→ **WORK INSTRUCTION**
Beginning with the line that contains "hicieron sus padres", extract each line through the end of the listing below, with no additions or omissions.

→ **PROVIDED MATERIAL**
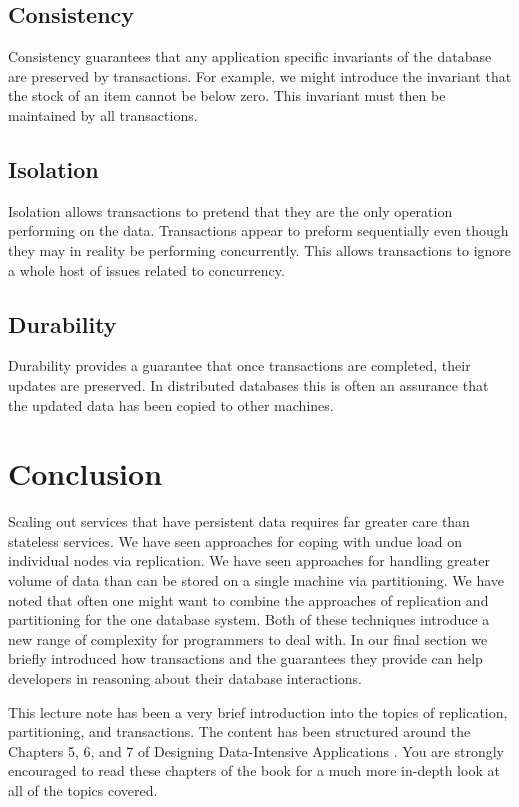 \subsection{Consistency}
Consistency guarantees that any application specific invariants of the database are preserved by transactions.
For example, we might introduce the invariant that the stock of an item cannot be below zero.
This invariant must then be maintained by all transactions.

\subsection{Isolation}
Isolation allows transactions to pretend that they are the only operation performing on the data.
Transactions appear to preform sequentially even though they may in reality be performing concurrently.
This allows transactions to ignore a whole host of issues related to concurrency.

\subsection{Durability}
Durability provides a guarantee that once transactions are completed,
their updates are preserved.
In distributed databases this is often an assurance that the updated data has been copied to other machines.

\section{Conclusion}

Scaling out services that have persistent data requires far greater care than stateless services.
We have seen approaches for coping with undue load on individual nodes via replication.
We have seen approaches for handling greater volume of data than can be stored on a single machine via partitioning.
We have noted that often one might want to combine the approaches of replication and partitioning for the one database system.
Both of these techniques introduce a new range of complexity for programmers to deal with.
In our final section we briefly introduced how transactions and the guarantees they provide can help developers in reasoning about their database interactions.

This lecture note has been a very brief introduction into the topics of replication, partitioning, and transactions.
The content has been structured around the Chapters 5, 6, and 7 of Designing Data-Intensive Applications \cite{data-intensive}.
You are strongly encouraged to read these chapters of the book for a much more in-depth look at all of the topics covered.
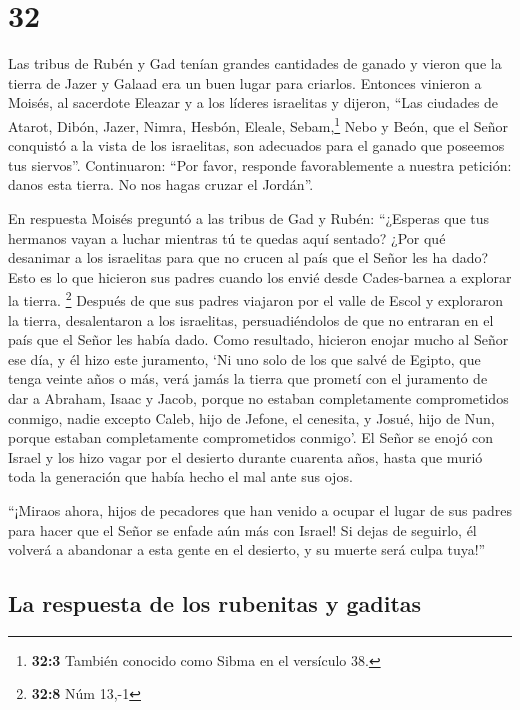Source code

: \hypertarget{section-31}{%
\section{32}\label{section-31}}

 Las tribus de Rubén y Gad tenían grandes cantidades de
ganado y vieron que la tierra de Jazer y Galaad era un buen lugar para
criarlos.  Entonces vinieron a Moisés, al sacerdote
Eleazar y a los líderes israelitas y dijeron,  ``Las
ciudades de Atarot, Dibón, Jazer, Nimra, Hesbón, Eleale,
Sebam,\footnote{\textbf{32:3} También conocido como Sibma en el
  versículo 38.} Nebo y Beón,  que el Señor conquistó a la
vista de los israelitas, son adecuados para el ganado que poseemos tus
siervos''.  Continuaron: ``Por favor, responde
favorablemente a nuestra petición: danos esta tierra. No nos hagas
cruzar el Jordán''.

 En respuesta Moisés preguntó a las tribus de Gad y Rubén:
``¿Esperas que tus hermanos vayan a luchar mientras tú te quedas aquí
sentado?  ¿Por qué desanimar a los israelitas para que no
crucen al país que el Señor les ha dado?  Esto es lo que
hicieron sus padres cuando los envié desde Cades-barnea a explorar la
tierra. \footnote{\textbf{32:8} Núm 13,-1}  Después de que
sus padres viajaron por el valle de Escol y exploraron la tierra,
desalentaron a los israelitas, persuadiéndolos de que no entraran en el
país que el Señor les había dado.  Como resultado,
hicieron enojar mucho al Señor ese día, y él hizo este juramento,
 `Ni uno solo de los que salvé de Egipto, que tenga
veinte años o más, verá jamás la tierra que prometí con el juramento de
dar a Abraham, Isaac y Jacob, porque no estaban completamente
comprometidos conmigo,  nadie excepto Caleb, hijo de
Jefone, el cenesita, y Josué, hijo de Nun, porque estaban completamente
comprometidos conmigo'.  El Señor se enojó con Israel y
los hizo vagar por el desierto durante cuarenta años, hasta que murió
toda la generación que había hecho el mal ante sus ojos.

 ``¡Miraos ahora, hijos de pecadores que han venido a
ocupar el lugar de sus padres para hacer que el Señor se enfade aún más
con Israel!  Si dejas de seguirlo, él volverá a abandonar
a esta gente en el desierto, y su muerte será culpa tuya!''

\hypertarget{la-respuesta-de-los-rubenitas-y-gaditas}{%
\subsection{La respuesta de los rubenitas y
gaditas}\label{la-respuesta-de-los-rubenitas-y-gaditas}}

→ **YOUR RESPONSE**
hicieron sus padres cuando los envié desde Cades-barnea a explorar la
tierra. \footnote{\textbf{32:8} Núm 13,-1}  Después de que
sus padres viajaron por el valle de Escol y exploraron la tierra,
desalentaron a los israelitas, persuadiéndolos de que no entraran en el
país que el Señor les había dado.  Como resultado,
hicieron enojar mucho al Señor ese día, y él hizo este juramento,
 `Ni uno solo de los que salvé de Egipto, que tenga
veinte años o más, verá jamás la tierra que prometí con el juramento de
dar a Abraham, Isaac y Jacob, porque no estaban completamente
comprometidos conmigo,  nadie excepto Caleb, hijo de
Jefone, el cenesita, y Josué, hijo de Nun, porque estaban completamente
comprometidos conmigo'.  El Señor se enojó con Israel y
los hizo vagar por el desierto durante cuarenta años, hasta que murió
toda la generación que había hecho el mal ante sus ojos.

 ``¡Miraos ahora, hijos de pecadores que han venido a
ocupar el lugar de sus padres para hacer que el Señor se enfade aún más
con Israel!  Si dejas de seguirlo, él volverá a abandonar
a esta gente en el desierto, y su muerte será culpa tuya!''

\hypertarget{la-respuesta-de-los-rubenitas-y-gaditas}{%
\subsection{La respuesta de los rubenitas y
gaditas}\label{la-respuesta-de-los-rubenitas-y-gaditas}}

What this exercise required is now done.